Directions for this task → Reproduce each line of the entries that carries "frame".

(Stored data entries)
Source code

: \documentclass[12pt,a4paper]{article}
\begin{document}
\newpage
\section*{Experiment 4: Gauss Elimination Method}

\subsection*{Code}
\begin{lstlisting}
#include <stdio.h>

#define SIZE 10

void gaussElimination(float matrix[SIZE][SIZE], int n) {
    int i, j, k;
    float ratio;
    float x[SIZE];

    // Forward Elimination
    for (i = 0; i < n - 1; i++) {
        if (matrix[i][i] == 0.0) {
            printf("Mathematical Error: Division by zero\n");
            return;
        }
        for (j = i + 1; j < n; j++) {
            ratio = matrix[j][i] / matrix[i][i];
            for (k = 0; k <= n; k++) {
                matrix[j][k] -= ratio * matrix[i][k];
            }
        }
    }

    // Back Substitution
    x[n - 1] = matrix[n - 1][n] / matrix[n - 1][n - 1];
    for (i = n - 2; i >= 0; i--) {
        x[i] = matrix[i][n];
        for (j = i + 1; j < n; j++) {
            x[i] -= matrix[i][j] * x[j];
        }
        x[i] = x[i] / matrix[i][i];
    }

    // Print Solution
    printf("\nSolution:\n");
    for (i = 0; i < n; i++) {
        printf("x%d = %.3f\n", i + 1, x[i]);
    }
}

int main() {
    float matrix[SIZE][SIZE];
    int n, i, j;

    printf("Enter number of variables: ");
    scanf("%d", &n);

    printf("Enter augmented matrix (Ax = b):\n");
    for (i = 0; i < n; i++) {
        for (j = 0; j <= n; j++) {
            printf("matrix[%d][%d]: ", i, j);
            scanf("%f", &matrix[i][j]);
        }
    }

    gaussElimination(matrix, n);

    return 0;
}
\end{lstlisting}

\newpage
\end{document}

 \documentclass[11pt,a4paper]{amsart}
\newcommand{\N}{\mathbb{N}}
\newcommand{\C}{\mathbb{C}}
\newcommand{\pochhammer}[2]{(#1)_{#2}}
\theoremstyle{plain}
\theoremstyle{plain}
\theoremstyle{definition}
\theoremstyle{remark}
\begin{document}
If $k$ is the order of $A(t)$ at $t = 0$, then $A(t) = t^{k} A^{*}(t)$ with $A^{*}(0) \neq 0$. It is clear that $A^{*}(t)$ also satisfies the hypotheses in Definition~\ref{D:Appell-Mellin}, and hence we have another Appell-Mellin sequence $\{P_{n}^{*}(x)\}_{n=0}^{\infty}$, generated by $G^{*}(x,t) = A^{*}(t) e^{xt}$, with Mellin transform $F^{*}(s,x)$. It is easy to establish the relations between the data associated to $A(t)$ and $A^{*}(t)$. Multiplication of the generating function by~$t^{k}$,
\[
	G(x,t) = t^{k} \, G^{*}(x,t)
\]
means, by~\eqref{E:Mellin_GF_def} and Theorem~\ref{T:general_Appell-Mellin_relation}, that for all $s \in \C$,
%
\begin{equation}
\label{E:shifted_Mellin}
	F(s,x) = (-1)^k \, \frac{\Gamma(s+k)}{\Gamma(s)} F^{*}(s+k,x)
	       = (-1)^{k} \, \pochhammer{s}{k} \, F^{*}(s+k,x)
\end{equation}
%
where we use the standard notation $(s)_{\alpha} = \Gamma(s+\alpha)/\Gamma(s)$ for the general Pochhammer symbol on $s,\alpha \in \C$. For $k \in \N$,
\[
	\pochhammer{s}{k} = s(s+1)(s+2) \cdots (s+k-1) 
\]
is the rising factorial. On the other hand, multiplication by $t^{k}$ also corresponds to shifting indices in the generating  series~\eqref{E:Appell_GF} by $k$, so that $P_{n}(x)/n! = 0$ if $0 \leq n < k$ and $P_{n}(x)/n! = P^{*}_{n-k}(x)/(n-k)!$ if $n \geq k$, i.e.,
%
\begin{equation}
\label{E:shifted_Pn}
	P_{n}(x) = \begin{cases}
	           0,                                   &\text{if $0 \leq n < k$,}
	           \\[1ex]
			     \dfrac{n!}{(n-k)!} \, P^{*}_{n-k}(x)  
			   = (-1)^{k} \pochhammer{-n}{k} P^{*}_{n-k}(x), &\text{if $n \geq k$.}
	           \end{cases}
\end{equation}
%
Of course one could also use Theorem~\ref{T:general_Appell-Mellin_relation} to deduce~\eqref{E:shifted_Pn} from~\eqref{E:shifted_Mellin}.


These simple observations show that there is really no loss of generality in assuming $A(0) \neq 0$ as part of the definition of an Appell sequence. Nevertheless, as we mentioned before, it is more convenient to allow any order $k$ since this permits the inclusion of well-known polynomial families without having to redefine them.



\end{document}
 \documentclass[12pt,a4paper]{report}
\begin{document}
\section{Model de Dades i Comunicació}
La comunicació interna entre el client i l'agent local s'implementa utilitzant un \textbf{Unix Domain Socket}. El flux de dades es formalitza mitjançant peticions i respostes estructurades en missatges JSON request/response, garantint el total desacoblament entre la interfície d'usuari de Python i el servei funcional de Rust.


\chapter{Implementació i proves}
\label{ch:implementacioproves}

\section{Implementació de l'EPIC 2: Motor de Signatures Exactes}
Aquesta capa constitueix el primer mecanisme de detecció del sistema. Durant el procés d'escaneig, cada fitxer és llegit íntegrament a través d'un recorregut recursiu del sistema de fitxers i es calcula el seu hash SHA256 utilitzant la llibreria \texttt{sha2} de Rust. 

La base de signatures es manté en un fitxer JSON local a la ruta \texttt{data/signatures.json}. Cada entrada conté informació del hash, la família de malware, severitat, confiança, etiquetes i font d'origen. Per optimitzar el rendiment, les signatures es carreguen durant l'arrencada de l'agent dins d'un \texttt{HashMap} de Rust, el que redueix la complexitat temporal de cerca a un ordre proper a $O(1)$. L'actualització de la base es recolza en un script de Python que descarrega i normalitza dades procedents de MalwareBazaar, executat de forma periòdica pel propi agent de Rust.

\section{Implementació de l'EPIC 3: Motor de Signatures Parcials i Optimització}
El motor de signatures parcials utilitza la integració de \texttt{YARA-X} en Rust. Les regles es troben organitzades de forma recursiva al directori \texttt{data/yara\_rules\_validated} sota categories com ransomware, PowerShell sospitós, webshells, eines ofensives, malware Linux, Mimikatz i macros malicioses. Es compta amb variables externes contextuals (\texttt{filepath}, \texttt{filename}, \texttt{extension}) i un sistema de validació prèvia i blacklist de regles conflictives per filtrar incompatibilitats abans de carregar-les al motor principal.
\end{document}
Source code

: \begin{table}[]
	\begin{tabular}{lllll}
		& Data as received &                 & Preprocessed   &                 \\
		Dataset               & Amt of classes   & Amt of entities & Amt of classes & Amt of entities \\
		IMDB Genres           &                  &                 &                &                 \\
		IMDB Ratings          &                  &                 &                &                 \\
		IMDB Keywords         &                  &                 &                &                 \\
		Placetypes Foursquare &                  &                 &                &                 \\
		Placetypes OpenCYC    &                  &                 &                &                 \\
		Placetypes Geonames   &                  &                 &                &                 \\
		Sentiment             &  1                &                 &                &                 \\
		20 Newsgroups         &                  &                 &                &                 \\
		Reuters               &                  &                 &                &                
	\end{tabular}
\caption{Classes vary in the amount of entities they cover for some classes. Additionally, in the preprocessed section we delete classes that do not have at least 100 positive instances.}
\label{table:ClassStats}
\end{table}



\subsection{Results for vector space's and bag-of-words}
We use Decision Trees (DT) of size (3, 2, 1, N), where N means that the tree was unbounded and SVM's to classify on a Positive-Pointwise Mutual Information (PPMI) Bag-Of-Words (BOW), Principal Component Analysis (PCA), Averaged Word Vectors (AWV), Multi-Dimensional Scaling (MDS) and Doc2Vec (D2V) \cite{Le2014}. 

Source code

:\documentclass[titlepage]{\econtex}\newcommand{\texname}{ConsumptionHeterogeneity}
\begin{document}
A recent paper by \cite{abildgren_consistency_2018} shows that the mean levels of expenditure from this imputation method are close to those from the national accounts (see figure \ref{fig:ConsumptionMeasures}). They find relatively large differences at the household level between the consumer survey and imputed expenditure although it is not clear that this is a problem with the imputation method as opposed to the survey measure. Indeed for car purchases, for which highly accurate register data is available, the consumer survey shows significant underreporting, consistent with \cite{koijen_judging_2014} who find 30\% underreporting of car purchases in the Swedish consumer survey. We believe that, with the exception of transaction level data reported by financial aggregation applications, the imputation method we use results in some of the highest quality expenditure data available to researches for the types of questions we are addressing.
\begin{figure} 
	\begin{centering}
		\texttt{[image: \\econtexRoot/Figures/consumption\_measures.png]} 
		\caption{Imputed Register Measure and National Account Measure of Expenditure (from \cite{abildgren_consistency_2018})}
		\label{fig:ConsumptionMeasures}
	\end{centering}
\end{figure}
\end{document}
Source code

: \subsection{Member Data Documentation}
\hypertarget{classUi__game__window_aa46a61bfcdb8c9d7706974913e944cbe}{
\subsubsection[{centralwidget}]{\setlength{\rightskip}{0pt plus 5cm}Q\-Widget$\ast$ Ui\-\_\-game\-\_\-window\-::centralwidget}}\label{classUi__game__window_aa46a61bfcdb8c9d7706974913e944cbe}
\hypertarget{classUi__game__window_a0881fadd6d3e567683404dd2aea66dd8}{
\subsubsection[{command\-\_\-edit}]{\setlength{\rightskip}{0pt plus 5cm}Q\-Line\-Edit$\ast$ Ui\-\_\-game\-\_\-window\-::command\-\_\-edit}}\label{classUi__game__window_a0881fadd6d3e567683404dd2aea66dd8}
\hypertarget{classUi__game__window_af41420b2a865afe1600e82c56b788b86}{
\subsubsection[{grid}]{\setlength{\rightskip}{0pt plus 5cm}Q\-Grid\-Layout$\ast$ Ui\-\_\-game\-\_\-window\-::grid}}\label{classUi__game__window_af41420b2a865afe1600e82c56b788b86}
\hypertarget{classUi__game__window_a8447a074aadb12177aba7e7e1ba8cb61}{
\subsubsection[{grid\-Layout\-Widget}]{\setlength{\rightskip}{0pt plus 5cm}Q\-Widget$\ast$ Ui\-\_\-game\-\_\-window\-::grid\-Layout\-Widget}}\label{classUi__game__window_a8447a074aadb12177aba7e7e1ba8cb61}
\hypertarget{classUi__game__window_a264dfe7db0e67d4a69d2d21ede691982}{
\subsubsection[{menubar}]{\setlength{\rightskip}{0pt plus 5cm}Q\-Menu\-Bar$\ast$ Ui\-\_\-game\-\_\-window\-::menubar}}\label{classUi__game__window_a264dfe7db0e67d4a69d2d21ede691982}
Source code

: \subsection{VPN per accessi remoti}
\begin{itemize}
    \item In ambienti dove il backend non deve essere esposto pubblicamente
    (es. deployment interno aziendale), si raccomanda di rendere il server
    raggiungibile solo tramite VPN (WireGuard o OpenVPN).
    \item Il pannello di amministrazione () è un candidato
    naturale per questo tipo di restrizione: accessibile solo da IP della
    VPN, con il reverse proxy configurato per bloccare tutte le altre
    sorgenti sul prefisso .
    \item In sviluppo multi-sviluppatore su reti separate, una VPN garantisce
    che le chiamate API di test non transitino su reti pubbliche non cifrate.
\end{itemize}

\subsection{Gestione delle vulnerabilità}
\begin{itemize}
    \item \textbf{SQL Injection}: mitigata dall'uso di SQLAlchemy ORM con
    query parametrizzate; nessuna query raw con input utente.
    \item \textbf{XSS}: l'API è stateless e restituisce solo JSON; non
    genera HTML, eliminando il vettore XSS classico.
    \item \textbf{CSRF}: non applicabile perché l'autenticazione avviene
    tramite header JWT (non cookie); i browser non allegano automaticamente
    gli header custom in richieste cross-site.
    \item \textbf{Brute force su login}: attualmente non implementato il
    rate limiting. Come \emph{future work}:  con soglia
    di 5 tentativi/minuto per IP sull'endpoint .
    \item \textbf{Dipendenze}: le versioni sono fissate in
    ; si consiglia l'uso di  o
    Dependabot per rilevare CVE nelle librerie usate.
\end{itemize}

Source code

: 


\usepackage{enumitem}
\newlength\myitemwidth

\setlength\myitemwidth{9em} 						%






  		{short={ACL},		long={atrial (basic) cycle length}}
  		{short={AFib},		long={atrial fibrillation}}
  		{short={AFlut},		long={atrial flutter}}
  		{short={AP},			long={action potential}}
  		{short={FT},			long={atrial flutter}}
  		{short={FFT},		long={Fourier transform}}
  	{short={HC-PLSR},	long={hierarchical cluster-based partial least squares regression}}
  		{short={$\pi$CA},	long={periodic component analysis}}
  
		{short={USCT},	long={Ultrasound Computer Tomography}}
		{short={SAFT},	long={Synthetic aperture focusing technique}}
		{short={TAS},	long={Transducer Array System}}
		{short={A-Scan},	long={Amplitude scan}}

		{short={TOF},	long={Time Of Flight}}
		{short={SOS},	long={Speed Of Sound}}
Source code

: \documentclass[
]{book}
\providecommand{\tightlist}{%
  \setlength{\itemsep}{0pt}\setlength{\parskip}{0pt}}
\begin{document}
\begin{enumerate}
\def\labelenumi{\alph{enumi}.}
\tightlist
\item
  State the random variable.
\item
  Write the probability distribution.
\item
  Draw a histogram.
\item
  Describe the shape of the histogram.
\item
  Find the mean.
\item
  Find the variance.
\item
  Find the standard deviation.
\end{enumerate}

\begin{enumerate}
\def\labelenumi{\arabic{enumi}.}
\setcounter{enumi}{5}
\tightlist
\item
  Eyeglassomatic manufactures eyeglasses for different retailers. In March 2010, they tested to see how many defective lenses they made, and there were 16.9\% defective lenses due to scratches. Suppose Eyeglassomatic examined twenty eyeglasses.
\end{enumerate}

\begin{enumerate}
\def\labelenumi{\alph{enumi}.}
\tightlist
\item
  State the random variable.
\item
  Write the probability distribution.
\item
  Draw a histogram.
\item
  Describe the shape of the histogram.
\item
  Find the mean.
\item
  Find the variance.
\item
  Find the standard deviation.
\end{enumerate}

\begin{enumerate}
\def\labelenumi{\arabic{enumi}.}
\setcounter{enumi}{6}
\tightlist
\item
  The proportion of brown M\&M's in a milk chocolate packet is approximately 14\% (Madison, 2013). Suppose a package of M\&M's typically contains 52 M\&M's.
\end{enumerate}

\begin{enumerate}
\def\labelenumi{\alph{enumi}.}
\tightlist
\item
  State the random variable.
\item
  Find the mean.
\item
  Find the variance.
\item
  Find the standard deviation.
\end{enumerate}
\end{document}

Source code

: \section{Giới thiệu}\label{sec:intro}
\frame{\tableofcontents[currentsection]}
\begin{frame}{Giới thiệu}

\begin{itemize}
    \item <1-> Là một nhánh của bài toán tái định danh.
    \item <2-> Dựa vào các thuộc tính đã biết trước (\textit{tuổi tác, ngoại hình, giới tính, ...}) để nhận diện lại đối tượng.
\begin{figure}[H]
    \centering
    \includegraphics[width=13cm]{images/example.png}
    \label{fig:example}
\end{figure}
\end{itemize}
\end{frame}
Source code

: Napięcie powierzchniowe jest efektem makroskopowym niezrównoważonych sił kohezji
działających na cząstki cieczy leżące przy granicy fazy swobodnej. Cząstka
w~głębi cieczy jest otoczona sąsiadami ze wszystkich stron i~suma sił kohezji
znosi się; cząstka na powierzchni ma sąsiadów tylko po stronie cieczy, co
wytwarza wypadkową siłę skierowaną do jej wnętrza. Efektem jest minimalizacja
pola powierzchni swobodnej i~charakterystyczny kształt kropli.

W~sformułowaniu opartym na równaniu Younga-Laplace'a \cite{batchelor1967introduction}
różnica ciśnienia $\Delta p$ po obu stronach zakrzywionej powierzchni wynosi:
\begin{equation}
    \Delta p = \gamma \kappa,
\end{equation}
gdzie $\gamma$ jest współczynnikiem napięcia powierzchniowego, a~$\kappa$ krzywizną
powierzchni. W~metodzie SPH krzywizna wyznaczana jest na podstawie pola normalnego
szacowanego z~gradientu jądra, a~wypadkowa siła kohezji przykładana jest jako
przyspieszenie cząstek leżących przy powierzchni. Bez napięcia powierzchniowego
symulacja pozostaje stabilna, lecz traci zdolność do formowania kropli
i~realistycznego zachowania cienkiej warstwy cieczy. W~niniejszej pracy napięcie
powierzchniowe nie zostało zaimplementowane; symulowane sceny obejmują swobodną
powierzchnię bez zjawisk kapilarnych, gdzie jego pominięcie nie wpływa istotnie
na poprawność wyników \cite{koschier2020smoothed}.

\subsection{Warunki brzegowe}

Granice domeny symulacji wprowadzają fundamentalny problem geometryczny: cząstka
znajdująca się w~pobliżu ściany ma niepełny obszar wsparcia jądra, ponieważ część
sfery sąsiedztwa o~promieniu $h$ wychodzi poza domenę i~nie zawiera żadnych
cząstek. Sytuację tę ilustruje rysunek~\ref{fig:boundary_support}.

Expected answer →
\frame{\tableofcontents[currentsection]}
\begin{frame}{Giới thiệu}
\end{frame}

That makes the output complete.